TLC has a new reality show called Abby & Brittany, centered on a pair of 22-year-old conjoined twins. For a fascinating intro video of Abby and Brittany Hensel, when they were kids on The Discovery Channel, go here. Prompted by the new series, Alice Dreger retells the story of Chang and Eng Bunker:
Chang and Eng were joined by just a bit of liver and some skin. One April day in 1843, Chang married Adelaide Yates, while brother Eng married sister Sallie Yates. Based on the fact that Chang and Adelaide had 10 children, and Eng and Sallie 12, it's fair to say the brothers had sex. At the autopsy of the Bunker twins, one of the anatomists opined that their active sex lives "shocked the moral sense of the community" — even though the truth is that the Bunkers' neighbors appeared to have just accepted the situation.
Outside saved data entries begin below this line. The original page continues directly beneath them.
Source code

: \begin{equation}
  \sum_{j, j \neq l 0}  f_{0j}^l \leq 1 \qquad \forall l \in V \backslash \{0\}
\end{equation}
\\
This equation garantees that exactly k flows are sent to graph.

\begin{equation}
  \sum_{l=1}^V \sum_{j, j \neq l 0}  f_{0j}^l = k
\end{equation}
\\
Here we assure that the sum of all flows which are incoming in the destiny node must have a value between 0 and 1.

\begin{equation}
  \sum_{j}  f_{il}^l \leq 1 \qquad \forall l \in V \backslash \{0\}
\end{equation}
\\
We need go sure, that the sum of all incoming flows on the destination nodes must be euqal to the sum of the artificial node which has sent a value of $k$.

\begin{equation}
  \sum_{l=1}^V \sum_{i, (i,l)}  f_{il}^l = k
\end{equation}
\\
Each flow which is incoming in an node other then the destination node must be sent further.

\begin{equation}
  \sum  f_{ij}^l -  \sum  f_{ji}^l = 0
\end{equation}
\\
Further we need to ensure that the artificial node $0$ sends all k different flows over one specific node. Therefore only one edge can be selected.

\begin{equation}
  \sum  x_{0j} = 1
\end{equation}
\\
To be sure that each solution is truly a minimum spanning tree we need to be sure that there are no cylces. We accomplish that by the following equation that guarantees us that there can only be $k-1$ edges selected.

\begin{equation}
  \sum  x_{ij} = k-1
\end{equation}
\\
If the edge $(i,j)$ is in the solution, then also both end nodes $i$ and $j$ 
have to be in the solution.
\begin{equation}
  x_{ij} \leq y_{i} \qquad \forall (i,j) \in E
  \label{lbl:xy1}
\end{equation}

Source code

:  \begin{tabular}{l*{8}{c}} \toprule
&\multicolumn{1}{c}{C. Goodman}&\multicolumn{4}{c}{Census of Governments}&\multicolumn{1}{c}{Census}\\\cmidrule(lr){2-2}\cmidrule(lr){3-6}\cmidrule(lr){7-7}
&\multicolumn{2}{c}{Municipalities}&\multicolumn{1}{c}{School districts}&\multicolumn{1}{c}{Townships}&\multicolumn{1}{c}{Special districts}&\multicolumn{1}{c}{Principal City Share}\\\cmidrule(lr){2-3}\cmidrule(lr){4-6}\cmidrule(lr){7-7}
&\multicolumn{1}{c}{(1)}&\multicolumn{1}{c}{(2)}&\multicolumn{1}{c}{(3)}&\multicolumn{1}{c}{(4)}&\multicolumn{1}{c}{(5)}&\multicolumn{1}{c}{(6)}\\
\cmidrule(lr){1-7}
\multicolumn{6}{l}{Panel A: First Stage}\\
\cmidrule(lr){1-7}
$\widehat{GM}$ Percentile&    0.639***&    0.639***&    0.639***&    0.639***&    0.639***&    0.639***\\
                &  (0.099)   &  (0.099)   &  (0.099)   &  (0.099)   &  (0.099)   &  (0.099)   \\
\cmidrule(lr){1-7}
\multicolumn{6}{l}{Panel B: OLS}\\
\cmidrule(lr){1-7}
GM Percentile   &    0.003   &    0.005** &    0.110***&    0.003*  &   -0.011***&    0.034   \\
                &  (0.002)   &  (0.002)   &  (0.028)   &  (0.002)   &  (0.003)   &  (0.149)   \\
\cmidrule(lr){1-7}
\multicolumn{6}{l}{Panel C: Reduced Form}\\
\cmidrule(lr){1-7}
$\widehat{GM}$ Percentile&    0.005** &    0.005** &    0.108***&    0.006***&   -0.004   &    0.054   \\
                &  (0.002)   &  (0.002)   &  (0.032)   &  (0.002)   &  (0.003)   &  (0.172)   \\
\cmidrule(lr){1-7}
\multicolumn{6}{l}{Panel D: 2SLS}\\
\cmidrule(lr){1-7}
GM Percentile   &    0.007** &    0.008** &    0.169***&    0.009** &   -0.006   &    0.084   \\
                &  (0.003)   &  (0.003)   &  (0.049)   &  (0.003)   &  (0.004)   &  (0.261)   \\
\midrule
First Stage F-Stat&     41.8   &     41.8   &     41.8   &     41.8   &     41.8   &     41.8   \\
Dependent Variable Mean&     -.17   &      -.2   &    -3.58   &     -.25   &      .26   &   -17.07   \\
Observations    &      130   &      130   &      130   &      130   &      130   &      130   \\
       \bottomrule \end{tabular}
A little known fact is that the Bunker wives' father originally objected to his daughters marrying the twins not because they were conjoined, but because they were Asian. (This was, after all, the antebellum American South.)
Dreger sees discomfort with conjoined twins' sexuality as an impetus for risky separation surgeries:
[W]hen I talked to contemporary surgeons about how they decide whether to undertake the substantial risks some separations involve, I found that surgeons had two fears, sort of conjoined: one, that twins would grow up conjoined and thus never have sex; two, that twins would grow up conjoined and actually have sex.